Como incentivo para continuar a escrever, ofereceram-me uma Messa verde e pesada, que era a minha grande companheira.
Esta já é mais leve, maneirinha, mas uma digna sucessora. Também Messa, a marca portuguesa.
 
Escrever à maquina ajudava-me a ter cuidado com a ortografia (as emendas não ficam bonitas) e com a minha dislexia. Lendo em voz alta e soletrando cada palavra, detetava melhor os truques do meu cérebro para me enganar, trocando-me sílabas na cabeça.

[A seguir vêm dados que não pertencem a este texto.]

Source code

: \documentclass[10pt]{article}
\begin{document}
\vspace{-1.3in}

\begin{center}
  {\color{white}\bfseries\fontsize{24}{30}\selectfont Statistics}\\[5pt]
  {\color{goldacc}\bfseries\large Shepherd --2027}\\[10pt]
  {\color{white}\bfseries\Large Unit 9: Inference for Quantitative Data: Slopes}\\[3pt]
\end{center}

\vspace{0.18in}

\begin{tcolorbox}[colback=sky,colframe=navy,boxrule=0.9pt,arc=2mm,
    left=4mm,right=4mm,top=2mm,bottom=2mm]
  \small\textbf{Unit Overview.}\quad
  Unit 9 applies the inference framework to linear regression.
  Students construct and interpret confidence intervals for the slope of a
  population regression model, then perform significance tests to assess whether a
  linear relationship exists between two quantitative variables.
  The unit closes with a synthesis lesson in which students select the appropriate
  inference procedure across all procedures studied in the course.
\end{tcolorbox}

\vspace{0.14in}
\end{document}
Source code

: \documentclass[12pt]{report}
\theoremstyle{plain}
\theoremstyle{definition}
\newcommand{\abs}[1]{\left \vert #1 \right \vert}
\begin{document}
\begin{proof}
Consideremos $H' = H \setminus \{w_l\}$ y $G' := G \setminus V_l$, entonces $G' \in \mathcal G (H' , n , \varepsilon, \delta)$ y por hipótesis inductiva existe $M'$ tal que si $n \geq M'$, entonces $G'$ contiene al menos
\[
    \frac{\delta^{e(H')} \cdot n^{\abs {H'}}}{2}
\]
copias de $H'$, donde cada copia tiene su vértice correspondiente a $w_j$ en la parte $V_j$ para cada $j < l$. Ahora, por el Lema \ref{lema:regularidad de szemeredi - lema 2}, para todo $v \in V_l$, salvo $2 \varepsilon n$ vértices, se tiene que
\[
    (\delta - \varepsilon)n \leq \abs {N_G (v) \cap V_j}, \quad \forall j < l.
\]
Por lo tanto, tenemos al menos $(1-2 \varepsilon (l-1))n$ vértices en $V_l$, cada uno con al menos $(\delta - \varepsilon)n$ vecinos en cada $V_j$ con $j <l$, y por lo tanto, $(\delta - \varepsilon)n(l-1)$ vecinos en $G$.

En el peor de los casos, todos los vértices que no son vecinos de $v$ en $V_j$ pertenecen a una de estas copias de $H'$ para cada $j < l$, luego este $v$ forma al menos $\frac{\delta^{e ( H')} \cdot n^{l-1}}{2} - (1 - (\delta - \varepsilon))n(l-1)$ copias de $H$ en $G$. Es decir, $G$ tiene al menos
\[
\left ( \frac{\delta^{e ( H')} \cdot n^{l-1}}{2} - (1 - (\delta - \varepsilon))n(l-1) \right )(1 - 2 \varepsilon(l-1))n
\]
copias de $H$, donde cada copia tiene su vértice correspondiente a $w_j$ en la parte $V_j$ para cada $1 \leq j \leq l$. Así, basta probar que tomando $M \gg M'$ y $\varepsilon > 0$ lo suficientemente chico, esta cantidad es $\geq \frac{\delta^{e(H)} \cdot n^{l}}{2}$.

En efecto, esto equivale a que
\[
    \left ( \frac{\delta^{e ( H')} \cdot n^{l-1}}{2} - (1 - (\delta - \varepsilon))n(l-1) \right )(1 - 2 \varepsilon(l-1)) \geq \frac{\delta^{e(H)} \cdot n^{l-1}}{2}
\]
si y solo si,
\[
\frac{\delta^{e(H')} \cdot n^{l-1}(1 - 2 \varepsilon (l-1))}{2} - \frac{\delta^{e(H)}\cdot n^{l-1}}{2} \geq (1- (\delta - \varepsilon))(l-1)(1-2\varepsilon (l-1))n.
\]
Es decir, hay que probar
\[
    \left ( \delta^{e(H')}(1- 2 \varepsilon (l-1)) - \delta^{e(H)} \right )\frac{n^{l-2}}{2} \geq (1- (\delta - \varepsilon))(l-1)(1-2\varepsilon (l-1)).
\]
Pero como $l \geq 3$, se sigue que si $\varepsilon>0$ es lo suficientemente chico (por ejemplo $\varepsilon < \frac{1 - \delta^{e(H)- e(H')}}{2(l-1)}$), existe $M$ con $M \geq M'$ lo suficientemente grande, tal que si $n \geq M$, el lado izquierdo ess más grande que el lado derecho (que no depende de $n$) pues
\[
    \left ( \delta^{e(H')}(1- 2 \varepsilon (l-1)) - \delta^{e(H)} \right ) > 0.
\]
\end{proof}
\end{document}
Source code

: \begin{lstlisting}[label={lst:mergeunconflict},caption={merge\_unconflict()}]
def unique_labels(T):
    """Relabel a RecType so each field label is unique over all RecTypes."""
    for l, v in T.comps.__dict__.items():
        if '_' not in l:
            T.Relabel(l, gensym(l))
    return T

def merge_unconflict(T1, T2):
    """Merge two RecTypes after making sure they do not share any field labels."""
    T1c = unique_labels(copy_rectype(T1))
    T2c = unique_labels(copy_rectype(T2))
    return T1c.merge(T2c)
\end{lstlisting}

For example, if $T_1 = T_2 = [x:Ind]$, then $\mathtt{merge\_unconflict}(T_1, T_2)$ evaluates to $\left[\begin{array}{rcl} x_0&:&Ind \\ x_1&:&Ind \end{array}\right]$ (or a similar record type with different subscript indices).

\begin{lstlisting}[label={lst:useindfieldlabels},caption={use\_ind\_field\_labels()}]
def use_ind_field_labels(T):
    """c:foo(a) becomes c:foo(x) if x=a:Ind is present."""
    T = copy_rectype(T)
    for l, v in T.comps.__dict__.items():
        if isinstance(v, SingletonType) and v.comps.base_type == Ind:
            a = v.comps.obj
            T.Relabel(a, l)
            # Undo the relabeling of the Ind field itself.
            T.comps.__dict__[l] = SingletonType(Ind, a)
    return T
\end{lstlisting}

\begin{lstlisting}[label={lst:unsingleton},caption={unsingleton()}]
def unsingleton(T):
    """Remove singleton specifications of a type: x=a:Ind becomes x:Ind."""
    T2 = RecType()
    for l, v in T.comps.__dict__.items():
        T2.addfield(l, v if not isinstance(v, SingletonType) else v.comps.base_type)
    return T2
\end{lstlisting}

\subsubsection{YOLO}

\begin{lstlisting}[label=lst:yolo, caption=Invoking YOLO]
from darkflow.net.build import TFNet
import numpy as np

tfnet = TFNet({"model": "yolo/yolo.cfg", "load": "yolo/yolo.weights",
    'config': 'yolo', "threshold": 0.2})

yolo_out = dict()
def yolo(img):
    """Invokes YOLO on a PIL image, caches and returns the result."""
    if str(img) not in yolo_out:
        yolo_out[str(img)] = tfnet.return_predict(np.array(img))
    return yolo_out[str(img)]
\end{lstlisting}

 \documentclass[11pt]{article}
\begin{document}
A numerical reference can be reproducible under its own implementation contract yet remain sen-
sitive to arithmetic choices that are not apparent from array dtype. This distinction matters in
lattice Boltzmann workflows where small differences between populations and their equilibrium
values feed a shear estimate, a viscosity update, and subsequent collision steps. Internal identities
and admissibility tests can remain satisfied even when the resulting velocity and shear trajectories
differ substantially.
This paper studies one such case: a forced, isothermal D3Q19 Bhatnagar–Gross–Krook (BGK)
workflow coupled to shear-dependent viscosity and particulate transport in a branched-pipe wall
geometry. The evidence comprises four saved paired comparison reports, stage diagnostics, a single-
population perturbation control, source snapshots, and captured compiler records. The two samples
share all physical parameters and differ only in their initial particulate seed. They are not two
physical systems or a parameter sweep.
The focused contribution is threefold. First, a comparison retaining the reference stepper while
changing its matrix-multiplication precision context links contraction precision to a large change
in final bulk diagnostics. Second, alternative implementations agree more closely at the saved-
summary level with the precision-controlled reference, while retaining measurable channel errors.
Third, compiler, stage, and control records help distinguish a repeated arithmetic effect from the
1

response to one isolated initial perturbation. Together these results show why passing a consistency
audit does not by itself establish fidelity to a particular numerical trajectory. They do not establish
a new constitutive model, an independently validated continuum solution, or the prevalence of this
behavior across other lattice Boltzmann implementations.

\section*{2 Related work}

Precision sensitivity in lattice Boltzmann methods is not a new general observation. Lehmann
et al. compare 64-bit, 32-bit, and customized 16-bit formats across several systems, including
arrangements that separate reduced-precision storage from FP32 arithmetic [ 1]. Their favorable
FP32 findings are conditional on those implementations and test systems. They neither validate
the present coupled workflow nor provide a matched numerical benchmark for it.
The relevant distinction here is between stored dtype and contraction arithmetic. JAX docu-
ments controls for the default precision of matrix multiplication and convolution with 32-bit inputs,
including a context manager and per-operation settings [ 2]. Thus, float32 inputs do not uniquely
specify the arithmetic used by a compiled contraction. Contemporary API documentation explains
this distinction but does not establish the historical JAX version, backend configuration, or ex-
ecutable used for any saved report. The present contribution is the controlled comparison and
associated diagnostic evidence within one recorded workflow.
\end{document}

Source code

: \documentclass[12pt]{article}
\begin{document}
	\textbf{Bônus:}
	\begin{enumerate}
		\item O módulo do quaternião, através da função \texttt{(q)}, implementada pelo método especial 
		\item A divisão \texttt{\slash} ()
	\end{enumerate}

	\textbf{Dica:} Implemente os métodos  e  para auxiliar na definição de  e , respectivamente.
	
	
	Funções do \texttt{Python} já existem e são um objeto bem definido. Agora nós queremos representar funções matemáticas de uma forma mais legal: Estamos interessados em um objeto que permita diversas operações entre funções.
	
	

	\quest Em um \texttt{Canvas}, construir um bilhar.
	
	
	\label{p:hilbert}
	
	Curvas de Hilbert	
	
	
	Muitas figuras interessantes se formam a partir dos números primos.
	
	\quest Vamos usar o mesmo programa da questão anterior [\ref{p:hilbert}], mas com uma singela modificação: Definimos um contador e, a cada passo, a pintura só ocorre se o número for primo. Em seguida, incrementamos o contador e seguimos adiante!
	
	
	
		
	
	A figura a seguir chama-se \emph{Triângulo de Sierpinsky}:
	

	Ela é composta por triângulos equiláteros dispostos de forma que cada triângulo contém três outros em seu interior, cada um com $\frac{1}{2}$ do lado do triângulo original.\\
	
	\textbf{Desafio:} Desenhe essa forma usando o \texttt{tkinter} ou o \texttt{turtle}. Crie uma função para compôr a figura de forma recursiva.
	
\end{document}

A minha primeira faculdade acabou mesmo por ser a de Letras, o que prova que podemos aprender a lidar com algumas situações de dislexia.
 
Gosto do barulho dos tipos, da lentidão que exige o processo. Pousar os dedos, tecla a tecla, na entrega profunda ao ato físico da escrita.
 
A pausa como método, a cadência como embalo do criar.
 
Agora, enquanto bato cada tecla, só faltam as vozes dos pais a cantar, ao fundo, para voltar aos anos 80 ...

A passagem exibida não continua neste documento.